Informal Employee Engagement Builds Retention
The age of disruption continues to reign true across the supply chain, pausing productivity while putting business reputation and integrity at risk. This is where resiliency comes in handy. But for industries facing continuous upheaval from labor force vacancies, employee engagement and retention are top-of-mind for business owners.
Institute for Supply Management®’s 2022 Salary Survey reported how employees across the supply chain profession ranked work features beyond aspects of compensation. The No. 1 characteristic desired, after wages, was job satisfaction.
“Job hopping is not always driven by money,” said Jamie Anderson, vice president — workforce strategy at NFI, a third-party logistics and distribution company in New Jersey. “Workers need to have a voice.”
During “How to Boost Productivity by Engaging Your Hourly Workforce,” a November webinar presented by San Francisco-based WorkStep, a workforce retention software company, Anderson said that after adopting an internal people strategy, NFI realized far-reaching benefits.

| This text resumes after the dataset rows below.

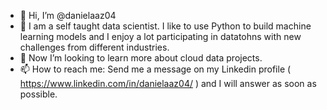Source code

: - 👋 Hi, I’m @danielaaz04
- 👀 I am a self taught data scientist. I like to use Python to build machine learning models and I enjoy a lot participating in datatohns with new challenges from different industries. 
- 💞️ Now I’m looking to learn more about cloud data projects.
- 📫 How to reach me: Send me a message on my Linkedin profile ( https://www.linkedin.com/in/danielaaz04/ ) and I will answer as soon as possible.

<!---
danielaaz04/danielaaz04 is a ✨ special ✨ repository because its `README.md` (this file) appears on your GitHub profile.
You can click the Preview link to take a look at your changes.
--->
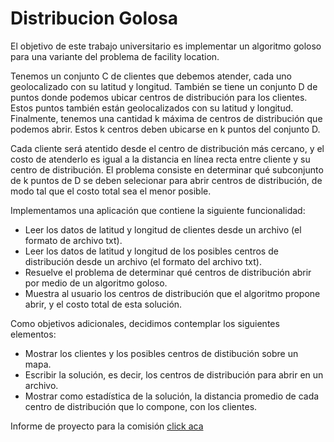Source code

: # Distribucion Golosa

El objetivo de este trabajo universitario es implementar un algoritmo goloso para una variante del problema de facility location.

Tenemos un conjunto C de clientes que debemos atender, cada uno geolocalizado con su latitud y longitud. También se tiene un conjunto D de puntos donde podemos ubicar centros de distribución para los clientes.
Estos puntos también están geolocalizados con su latitud y longitud. Finalmente, tenemos una cantidad k máxima de centros de distribución que podemos abrir. Estos k centros deben ubicarse en k puntos del conjunto D.

Cada cliente será atentido desde el centro de distribución más cercano, y el costo de atenderlo es igual a la distancia en línea recta entre cliente y su centro de distribución.
El problema consiste en determinar qué subconjunto de k puntos de D se deben selecionar para abrir centros de distribución, de modo tal que el costo total sea el menor posible. 

Implementamos una aplicación que contiene la siguiente funcionalidad:
* Leer los datos de latitud y longitud de clientes desde un archivo (el formato de archivo txt).
* Leer los datos de latitud y longitud de los posibles centros de distribución desde un archivo (el formato del archivo txt).
* Resuelve el problema de determinar qué centros de distribución abrir por medio de un algoritmo goloso.
* Muestra al usuario los centros de distribución que el algoritmo propone abrir, y el costo total de esta solución.

Como objetivos adicionales, decidimos contemplar los siguientes elementos:
* Mostrar los clientes y los posibles centros de distibución sobre un mapa.
* Escribir la solución, es decir, los centros de distribución para abrir en un archivo.
* Mostrar como estadística de la solución, la distancia promedio de cada centro de distribución que lo compone, con los clientes.

Informe de proyecto para la comisión [click aca](https://drive.google.com/file/d/1l8Js1ls_4w2vLZ4fAR4_Y9SFnl9zvG_H/view?usp=drive_link)
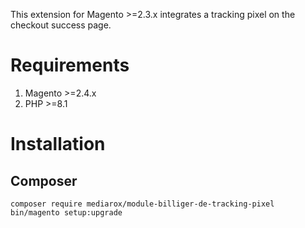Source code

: This extension for Magento >=2.3.x integrates a tracking pixel on the checkout success page.

Requirements
============
1. Magento >=2.4.x
2. PHP >=8.1

Installation
============
Composer
--------
    composer require mediarox/module-billiger-de-tracking-pixel
    bin/magento setup:upgrade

The strategy includes ongoing review, reassessment and revision of labor best-in-class practices and employees’ response to them. “Labor shortages add costs: There’s added stress on existing staff to fill the gap of employee vacancy and the training needed to upskill a new hire,” she said. “Changing the focus from ‘employee loss’ to ‘what can we do to keep them’ is a start.”

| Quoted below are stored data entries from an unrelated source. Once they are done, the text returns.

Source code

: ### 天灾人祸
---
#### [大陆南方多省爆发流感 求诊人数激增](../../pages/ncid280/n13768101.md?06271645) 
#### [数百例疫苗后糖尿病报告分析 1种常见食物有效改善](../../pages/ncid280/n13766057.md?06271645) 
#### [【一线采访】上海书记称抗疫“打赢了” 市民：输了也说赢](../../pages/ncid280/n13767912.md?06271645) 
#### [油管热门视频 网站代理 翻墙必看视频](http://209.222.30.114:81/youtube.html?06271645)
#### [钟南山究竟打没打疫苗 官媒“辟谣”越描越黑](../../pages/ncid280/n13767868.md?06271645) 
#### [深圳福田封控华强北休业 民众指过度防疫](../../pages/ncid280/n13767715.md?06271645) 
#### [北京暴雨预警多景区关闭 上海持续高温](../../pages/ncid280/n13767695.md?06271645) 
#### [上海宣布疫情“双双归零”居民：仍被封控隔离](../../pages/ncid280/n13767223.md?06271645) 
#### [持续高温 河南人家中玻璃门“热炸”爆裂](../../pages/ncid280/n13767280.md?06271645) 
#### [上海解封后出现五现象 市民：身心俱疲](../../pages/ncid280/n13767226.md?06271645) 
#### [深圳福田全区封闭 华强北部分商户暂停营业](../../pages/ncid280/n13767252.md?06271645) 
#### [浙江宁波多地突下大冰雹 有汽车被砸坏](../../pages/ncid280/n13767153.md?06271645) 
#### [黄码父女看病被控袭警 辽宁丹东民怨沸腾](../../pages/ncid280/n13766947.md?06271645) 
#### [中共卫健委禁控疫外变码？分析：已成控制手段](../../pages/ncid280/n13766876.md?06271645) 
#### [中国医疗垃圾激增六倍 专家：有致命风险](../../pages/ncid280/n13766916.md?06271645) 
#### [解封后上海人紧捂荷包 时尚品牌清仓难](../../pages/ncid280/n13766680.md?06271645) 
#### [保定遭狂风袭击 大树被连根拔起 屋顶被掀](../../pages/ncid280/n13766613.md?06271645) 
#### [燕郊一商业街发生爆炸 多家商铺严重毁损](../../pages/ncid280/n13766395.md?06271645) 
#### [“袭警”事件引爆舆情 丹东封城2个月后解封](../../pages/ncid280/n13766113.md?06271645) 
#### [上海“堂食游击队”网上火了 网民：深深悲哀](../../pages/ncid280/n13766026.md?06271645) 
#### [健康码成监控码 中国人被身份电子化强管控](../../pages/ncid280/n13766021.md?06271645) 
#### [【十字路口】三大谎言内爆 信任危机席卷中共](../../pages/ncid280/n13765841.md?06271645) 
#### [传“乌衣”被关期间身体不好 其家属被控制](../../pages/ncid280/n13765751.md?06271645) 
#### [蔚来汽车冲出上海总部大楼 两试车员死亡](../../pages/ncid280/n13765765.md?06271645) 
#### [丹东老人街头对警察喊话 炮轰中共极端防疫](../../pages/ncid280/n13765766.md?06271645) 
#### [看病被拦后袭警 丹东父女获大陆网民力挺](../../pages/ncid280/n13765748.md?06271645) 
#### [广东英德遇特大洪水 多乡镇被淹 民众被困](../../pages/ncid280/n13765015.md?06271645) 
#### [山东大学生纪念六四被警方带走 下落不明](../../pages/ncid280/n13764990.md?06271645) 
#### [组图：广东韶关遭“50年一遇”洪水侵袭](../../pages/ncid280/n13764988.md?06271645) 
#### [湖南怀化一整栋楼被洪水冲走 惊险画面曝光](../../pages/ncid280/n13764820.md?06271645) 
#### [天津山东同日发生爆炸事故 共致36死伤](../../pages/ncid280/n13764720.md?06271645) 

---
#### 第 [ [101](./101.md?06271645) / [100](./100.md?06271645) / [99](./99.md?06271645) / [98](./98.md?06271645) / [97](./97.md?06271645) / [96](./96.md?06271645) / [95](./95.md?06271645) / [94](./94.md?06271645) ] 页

The biggest game-changer has been opening the communication channel between employees and leadership, said Anderson. A business’s most valued asset is its people, she said, and through regular feedback between workers and their managers, solutions appear.
Feedback and how employees ask for it can give the company the insights it’s looking for and so much more, she said. It creates a partnership across company hierarchy and departments, blurring the lines of distinction, to generate a genuine composite of human interaction. “This is what drives positive internal change,” she said.
Anderson added, “We gather feedback per site location transparently shared with leadership. Because we make it light and engaging, it takes the pressure off the process and the information comes more freely.”
She cited examples of how NFI manages feedback — not through formal surveys but in the field, on the floor and face-to-face. “When you make employee engagement routine, within 30 or 45 seconds, you get answers,” she said. “Canvass the factory floor, warehouse or office space, stopping long enough to ask employees a question, mention an insight or provide a compliment. They feel noticed and heard. It’s a camaraderie that, once founded and nurtured, brings a cohesiveness supporting further engagement, fortifying retention.”
Measuring employee engagement success is best constructed and placed in buckets, Anderson advised. “Each bucket can represent a specific timeline, for example,” with categories including the questions asked, the feedback received and what in the interim has changed. Keep the engagement going, she cautioned, because what was successful before may not work today or tomorrow.
Communication-centric work environments can provide a greater sense of worker fulfillment, she said. Employee engagement and retention personifies supply chain — always moving and shifting affecting continuity, stability and scalability.